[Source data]
━━━━━━━━━━━━━━━━━━━━

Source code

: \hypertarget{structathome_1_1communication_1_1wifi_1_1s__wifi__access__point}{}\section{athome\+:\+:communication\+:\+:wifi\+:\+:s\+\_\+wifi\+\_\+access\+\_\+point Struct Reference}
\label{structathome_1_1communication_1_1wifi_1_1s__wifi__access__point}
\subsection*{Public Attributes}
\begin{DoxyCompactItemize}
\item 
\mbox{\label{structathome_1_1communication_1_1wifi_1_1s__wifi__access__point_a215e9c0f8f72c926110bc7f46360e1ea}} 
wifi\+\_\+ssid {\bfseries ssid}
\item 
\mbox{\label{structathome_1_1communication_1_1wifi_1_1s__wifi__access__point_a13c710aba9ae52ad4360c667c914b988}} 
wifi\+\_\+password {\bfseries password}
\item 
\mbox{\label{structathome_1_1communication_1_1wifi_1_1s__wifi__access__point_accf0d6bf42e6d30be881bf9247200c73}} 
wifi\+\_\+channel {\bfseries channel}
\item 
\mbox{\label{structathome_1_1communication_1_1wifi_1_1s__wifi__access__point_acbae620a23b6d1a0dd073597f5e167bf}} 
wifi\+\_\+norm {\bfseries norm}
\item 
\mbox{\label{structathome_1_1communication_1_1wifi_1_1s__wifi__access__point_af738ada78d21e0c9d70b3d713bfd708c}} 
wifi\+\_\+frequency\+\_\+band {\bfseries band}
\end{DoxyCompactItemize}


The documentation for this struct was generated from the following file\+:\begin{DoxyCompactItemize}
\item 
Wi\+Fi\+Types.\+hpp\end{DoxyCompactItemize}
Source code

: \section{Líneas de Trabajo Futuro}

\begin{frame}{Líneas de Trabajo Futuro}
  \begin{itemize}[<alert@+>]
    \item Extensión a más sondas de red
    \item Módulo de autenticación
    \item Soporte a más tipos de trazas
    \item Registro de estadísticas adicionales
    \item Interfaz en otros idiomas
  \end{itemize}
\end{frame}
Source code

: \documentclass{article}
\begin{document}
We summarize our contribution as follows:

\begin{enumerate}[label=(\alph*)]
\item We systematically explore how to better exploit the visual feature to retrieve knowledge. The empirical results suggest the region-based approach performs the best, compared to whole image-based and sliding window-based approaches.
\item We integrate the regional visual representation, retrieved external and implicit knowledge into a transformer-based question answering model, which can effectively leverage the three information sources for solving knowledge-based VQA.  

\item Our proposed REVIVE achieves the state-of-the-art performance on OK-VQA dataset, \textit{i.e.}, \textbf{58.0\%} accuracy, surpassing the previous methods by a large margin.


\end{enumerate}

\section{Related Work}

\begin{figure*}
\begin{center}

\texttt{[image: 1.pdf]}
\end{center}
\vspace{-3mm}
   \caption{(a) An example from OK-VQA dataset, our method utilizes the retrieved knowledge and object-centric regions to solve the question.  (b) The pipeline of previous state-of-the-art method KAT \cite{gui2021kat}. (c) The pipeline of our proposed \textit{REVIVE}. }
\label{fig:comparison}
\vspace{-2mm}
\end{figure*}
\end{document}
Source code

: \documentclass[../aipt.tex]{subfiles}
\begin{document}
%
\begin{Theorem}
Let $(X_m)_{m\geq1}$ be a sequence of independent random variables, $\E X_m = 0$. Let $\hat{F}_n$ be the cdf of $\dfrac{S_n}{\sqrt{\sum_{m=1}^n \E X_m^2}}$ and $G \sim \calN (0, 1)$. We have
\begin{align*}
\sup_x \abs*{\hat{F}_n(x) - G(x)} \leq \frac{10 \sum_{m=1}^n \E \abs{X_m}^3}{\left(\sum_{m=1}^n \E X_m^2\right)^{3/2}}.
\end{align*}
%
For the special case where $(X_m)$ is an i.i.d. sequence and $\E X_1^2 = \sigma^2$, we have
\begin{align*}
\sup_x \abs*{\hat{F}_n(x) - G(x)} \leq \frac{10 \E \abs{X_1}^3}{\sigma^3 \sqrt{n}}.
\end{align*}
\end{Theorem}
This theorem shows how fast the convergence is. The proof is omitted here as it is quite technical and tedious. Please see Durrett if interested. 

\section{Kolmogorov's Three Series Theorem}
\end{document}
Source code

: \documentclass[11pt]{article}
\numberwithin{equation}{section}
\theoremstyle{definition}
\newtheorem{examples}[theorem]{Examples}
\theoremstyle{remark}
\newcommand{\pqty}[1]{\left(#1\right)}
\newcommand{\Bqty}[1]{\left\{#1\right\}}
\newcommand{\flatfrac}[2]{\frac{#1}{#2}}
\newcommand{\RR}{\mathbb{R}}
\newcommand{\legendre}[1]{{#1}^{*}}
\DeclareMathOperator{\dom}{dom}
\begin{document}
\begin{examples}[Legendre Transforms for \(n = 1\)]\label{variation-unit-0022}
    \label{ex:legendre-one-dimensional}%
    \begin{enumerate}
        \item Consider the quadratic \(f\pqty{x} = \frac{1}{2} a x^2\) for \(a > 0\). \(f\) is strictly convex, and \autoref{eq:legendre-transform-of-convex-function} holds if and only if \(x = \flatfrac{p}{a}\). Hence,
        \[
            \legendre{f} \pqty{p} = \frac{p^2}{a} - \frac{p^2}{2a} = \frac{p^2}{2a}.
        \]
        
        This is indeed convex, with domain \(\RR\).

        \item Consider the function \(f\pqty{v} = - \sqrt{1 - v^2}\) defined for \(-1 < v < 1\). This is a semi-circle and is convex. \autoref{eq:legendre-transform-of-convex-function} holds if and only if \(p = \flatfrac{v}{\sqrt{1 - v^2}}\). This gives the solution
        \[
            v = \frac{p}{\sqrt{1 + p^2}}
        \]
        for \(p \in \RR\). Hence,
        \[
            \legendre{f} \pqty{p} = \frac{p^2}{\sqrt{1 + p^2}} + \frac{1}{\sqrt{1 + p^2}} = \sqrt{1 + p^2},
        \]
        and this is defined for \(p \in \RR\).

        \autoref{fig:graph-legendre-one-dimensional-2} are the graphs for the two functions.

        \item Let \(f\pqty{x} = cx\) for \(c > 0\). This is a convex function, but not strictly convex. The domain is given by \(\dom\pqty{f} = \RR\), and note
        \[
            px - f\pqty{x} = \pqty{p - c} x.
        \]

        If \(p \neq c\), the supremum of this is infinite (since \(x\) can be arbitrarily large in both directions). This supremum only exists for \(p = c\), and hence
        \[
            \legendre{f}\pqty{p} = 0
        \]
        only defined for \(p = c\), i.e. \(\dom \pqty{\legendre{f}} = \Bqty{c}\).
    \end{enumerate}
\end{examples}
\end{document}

━━━━━━━━━━━━━━━━━━━━

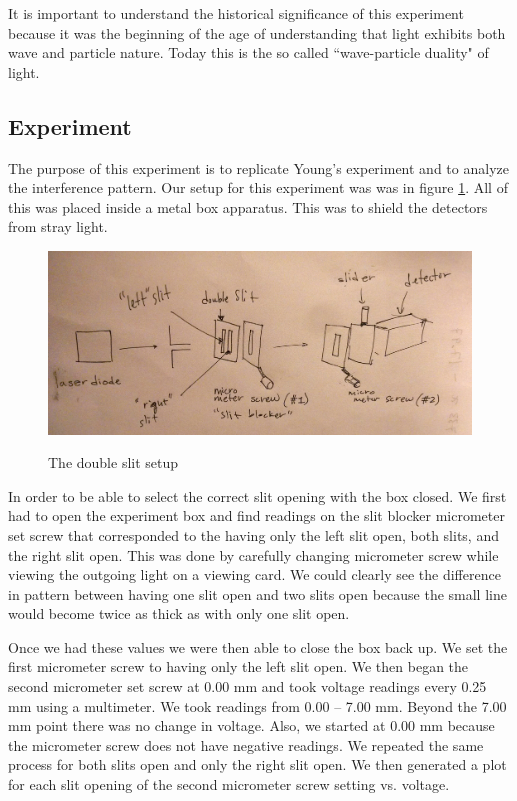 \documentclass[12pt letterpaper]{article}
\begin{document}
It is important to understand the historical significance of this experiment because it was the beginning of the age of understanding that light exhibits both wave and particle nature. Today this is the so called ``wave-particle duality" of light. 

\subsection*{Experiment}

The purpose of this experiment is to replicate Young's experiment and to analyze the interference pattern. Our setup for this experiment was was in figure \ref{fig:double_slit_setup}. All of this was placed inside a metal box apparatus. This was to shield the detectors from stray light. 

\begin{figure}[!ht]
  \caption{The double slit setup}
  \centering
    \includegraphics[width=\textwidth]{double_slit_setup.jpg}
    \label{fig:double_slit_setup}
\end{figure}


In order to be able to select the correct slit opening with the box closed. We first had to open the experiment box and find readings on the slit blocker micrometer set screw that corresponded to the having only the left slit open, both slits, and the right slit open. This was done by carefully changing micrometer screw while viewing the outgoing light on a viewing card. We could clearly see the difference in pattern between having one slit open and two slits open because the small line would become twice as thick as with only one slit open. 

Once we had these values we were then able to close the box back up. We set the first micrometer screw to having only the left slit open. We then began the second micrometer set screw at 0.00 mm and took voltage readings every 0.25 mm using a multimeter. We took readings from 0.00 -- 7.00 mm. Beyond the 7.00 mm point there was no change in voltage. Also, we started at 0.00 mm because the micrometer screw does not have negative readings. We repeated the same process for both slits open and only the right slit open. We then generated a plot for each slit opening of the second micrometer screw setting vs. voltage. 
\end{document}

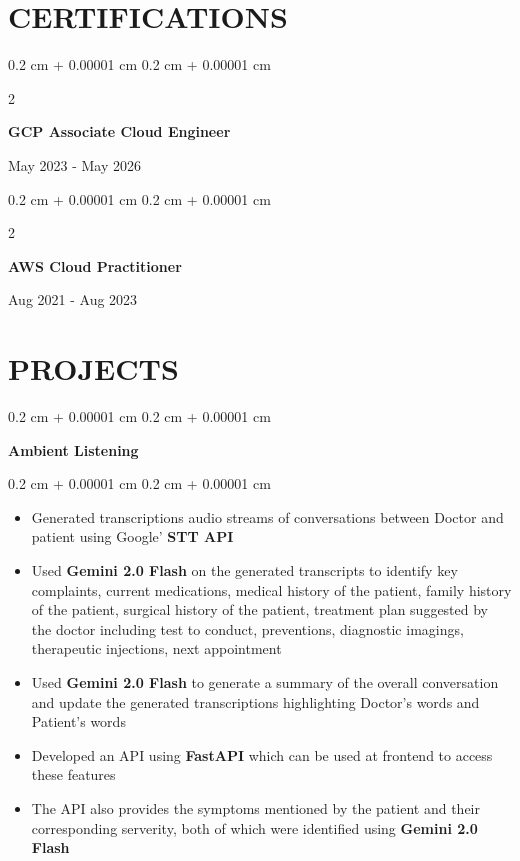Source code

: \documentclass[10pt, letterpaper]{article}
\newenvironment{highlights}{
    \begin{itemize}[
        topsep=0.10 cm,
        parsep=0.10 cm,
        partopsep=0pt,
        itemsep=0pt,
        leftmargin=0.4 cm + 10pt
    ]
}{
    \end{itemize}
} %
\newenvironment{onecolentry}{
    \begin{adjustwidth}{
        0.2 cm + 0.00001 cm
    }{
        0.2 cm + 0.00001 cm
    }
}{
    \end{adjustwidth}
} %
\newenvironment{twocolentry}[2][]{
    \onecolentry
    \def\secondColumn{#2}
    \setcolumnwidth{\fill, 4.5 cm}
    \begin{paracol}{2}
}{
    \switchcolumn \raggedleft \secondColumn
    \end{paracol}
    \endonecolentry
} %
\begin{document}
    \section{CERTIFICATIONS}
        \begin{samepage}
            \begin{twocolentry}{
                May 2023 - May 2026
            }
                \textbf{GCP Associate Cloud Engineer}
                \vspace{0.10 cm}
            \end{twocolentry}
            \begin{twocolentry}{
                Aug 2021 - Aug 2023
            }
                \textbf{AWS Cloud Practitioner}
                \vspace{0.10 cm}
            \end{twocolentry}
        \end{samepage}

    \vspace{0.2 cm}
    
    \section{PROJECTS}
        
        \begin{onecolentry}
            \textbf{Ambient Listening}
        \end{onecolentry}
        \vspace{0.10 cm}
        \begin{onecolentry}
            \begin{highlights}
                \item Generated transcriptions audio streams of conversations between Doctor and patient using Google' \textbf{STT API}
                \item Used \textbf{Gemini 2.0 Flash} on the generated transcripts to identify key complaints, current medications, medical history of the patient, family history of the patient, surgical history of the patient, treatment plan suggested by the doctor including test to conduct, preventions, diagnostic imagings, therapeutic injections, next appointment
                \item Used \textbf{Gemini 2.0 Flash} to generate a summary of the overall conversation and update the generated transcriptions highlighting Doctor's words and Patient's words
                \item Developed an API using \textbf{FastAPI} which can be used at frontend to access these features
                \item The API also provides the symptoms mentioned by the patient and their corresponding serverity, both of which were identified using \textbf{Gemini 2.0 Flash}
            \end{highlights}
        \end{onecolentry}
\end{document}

━━━━━━━━━━━━━━━━━━━━

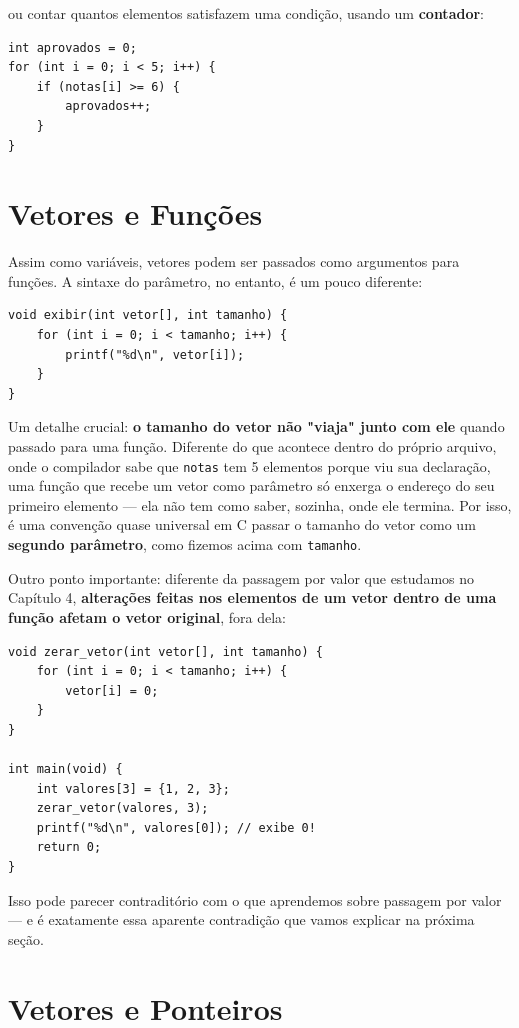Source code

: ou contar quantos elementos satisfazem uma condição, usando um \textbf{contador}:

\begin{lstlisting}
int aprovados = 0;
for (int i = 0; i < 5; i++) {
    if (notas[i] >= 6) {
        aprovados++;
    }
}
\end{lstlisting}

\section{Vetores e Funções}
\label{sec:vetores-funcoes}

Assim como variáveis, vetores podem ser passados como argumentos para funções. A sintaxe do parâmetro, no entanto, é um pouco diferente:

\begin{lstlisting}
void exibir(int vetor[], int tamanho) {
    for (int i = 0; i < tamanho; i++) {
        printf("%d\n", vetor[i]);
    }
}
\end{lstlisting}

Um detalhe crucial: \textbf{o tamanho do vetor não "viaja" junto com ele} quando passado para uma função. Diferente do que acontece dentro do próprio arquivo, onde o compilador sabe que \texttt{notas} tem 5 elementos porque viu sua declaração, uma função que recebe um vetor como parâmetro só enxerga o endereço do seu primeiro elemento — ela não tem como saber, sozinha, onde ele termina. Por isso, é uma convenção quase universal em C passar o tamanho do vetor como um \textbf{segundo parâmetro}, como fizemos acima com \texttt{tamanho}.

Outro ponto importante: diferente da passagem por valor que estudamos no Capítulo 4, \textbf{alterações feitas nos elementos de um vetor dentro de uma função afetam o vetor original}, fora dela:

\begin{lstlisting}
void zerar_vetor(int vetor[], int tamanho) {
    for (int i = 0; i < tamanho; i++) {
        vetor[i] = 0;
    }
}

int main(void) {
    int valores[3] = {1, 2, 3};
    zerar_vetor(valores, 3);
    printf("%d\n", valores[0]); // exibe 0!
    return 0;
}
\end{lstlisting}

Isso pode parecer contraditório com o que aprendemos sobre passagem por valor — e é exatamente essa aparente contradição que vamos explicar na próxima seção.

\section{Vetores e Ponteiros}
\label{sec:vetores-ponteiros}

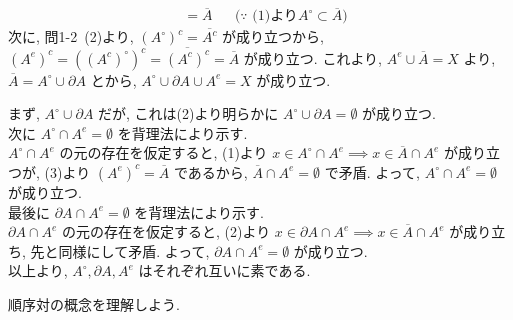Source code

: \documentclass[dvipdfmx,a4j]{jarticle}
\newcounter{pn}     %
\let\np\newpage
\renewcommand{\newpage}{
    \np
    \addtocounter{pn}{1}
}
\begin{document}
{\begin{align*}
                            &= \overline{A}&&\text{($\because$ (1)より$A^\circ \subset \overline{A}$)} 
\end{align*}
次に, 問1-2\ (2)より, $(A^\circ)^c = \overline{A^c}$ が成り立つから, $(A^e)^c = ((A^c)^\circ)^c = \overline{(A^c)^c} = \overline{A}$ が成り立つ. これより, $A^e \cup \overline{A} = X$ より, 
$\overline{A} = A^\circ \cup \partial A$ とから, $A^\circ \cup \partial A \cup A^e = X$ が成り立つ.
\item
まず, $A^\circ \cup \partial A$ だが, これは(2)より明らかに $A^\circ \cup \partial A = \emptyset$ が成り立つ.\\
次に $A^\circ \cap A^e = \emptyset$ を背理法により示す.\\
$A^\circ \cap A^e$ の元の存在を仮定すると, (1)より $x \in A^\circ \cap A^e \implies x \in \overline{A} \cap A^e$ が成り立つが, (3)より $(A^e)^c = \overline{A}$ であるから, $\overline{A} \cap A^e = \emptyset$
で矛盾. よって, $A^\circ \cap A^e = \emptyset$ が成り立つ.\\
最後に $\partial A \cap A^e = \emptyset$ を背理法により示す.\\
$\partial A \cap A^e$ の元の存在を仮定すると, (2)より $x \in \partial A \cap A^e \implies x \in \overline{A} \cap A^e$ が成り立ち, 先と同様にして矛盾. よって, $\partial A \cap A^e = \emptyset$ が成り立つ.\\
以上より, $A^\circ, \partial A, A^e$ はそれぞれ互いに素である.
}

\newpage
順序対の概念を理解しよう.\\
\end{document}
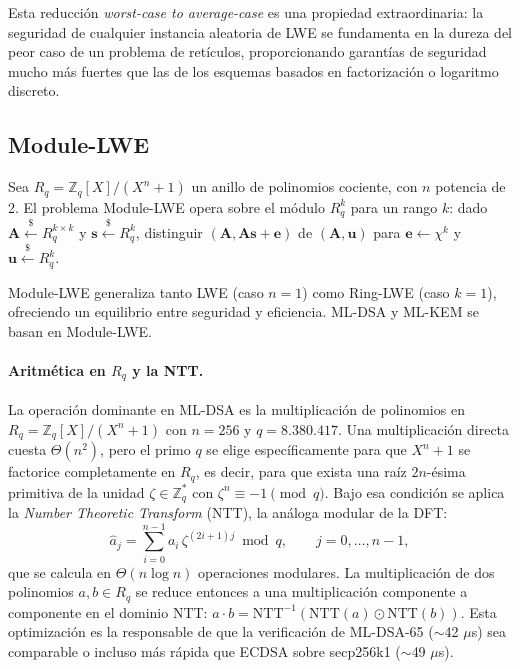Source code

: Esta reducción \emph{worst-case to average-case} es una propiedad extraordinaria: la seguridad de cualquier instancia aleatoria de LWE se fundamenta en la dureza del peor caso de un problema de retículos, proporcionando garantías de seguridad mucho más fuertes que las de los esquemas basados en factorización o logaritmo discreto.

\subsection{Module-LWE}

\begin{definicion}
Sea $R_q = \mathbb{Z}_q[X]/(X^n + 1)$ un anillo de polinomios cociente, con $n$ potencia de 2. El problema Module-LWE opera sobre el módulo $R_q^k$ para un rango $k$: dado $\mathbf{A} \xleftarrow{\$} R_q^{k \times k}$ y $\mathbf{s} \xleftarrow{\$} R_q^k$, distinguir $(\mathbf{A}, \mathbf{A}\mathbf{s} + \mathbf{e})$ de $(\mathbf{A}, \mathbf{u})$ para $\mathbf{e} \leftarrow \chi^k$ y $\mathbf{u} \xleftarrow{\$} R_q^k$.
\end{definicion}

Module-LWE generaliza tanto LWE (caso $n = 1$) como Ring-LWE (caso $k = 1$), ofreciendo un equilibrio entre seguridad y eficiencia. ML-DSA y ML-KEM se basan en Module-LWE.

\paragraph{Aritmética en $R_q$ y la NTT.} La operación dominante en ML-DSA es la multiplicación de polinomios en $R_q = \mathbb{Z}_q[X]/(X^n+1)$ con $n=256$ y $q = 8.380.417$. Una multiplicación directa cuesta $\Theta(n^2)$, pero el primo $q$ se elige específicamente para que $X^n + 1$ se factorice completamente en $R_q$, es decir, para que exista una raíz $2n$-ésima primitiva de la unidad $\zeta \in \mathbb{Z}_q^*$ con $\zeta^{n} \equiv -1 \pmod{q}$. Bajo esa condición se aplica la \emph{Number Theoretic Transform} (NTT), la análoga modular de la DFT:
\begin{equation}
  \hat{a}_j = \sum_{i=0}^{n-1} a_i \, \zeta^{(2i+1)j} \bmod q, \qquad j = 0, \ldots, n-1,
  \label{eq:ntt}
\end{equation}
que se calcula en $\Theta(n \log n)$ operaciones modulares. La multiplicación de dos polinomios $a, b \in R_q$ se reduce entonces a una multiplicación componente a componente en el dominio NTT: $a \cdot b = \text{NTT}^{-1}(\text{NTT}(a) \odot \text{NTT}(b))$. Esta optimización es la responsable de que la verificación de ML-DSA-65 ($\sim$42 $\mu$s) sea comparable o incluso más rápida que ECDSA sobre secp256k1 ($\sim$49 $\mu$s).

━━━━━━━━━━━━━━━━━━━━

Problem — Collect every line above that contains the word "DoxyCompactItemize".

Response to the exercise —
\begin{DoxyCompactItemize}
\end{DoxyCompactItemize}
The documentation for this struct was generated from the following file\+:\begin{DoxyCompactItemize}
Wi\+Fi\+Types.\+hpp\end{DoxyCompactItemize}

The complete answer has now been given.